腕時計のスペック表記で見かける防水性能「m」と「気圧」表記の違いとは?

2023.02.03

今ではほとんどの時計が防水性能を備えているが、ブランドやモデルによって、○○気圧防水や○○m防水といった防水性能の表記が2種類ある。この表記の違いとは何なのかを解説しよう。

2020年11月23日公開記事
2023年2月3日更新


1気圧防水≒10m防水?

ヴィンテージモデルや複雑なコンプリケーションを除き、現行品の時計は防水性能を備えたものがほとんどだ。薄型のドレスウォッチは3気圧、実用性を重視したツールウォッチは10気圧、本格的なダイバーズウォッチであれば300mなど、ブランドやモデルによってさまざまだが、少なくとも非防水であるものは非常に少ない。

防水のためのパッキンが入っていないような非防水の時計は、主にヴィンテージウォッチである。仮に防水性を持つモデルであっても、古いものであればパーツの劣化により防水性能を保っていないものが多い。汗をかく夏を避け、雨の日は着けないなどの配慮が不可欠だ。

 時計のスペック欄を見ると、防水表示にはメートル表記と気圧表記のふたつがあることに気づくだろう。簡単に言えば、m表記はどのくらい潜れるか、気圧はどのくらいの圧に耐えられるか、を表す。1気圧≒10m防水と考えれば、10気圧防水の腕時計は、約100m防水性能がある、とみなしてよい。

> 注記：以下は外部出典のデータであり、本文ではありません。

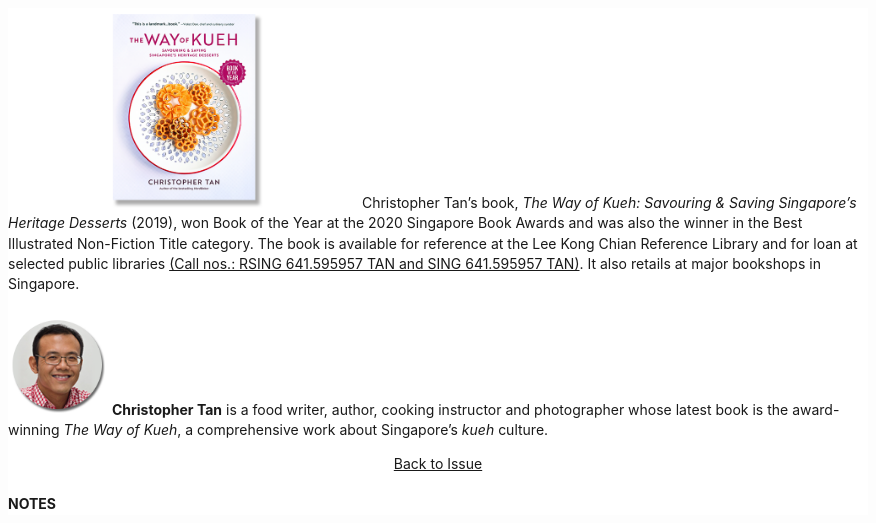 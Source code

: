 <img src="/images/Vol-16-issue-4/kuehlapis/TheWayOfKueh.png" style="width: 350px; height: 200px;"/>
Christopher Tan’s book, <i>The Way of Kueh: Savouring & Saving Singapore’s Heritage Desserts</i> (2019), won Book of the Year at the 2020 Singapore Book Awards and was also the winner in the Best Illustrated Non-Fiction Title category. The book is available for reference at the Lee Kong Chian Reference Library and for loan at selected public libraries <a href="https://eservice.nlb.gov.sg/item_holding.aspx?bid=203962932">(Call nos.: RSING 641.595957 TAN and SING 641.595957 TAN)</a>. It also retails at major bookshops in Singapore.
</div>

<div style="background-color: white;">
<br/>
<img src="/images/Vol-16-issue-4/authors/Christopher_Tan.png" style="width: 100px; height: 100px;" />
<b>Christopher Tan</b> is a food writer, author, cooking instructor and photographer whose latest book is the award-winning <i>The Way of Kueh</i>, a comprehensive work about Singapore’s <i>kueh</i> culture.
</div>

<a href="https://nlb-ba-staging.netlify.app/vol-17/issue-1/apr-jun-2021"><center>Back to Issue</center></a>

#### **NOTES**
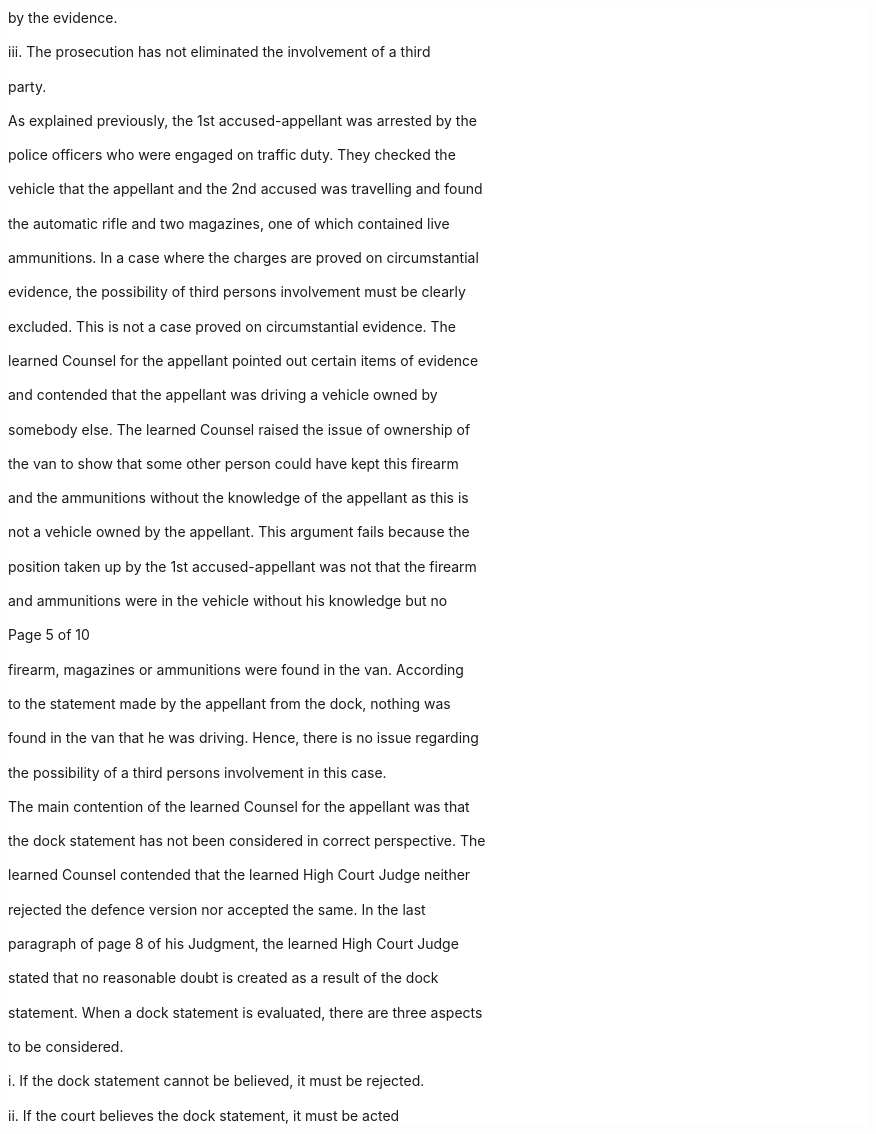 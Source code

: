 by the evidence.

iii. The prosecution has not eliminated the involvement of a third

party.

As explained previously, the 1st accused-appellant was arrested by the

police officers who were engaged on traffic duty. They checked the

vehicle that the appellant and the 2nd accused was travelling and found

the automatic rifle and two magazines, one of which contained live

ammunitions. In a case where the charges are proved on circumstantial

evidence, the possibility of third persons involvement must be clearly

excluded. This is not a case proved on circumstantial evidence. The

learned Counsel for the appellant pointed out certain items of evidence

and contended that the appellant was driving a vehicle owned by

somebody else. The learned Counsel raised the issue of ownership of

the van to show that some other person could have kept this firearm

and the ammunitions without the knowledge of the appellant as this is

not a vehicle owned by the appellant. This argument fails because the

position taken up by the 1st accused-appellant was not that the firearm

and ammunitions were in the vehicle without his knowledge but no

Page 5 of 10

firearm, magazines or ammunitions were found in the van. According

to the statement made by the appellant from the dock, nothing was

found in the van that he was driving. Hence, there is no issue regarding

the possibility of a third persons involvement in this case.

The main contention of the learned Counsel for the appellant was that

the dock statement has not been considered in correct perspective. The

learned Counsel contended that the learned High Court Judge neither

rejected the defence version nor accepted the same. In the last

paragraph of page 8 of his Judgment, the learned High Court Judge

stated that no reasonable doubt is created as a result of the dock

statement. When a dock statement is evaluated, there are three aspects

to be considered.

i. If the dock statement cannot be believed, it must be rejected.

ii. If the court believes the dock statement, it must be acted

 では、10気圧、100m防水の腕時計は、本当に100m潜って問題ないのか。理論上は可能だが、実際は難しいようだ。

 というのも、潜って動いた際には、静止している時の水圧以上の圧力が掛かるため、腕時計へ生じる実際の負荷は、水深以上に高くなる。そのため多くのブランドは、可能な限り高い防水性能を与えようとしている。

オーシャン2000

極端な例のひとつが、1982年にIWCがポルシェデザインとのコラボレーションにより生み出したダイバーズウォッチ「オーシャン2000」だ。ドイツ軍向けに作られたもので、軽量なチタンを外装に採用していることが特徴。軍の要請により2000mもの防水性能を実現し、当時としては画期的なダイバーズウォッチだった。本来の用途は、数十メートルの水深で使われるにもかかわらず、である。

 このように、水圧を考慮すると10気圧防水、100m防水で使えるのは、せいぜい水遊び程度が限度だろう。それ以下の防水性能、例えば30mや3気圧防水などの腕時計は、基本的には防汗程度の性能と考えるべきだ。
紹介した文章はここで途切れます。